MATERIAL PROVIDED:
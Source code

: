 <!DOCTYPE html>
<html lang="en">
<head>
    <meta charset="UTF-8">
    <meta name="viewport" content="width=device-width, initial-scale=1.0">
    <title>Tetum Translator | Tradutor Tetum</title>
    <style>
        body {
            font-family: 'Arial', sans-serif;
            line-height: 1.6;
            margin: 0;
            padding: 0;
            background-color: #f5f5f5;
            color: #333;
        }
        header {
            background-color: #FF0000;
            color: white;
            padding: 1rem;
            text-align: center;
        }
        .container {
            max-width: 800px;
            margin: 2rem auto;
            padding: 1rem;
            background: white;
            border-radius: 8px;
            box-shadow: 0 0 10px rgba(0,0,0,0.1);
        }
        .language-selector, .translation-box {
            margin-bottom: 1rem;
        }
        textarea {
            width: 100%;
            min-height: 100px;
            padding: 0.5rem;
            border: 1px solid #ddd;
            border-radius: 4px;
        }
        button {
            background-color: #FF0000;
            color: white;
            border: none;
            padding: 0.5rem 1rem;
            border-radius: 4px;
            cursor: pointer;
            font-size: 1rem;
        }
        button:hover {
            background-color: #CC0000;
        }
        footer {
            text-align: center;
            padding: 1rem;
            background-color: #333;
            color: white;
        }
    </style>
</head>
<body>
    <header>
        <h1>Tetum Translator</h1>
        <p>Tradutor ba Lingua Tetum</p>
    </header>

TASK DETAILS:
Note how many lines above hold "Tradutor" and give that figure alone.

ANSWER BOX:
2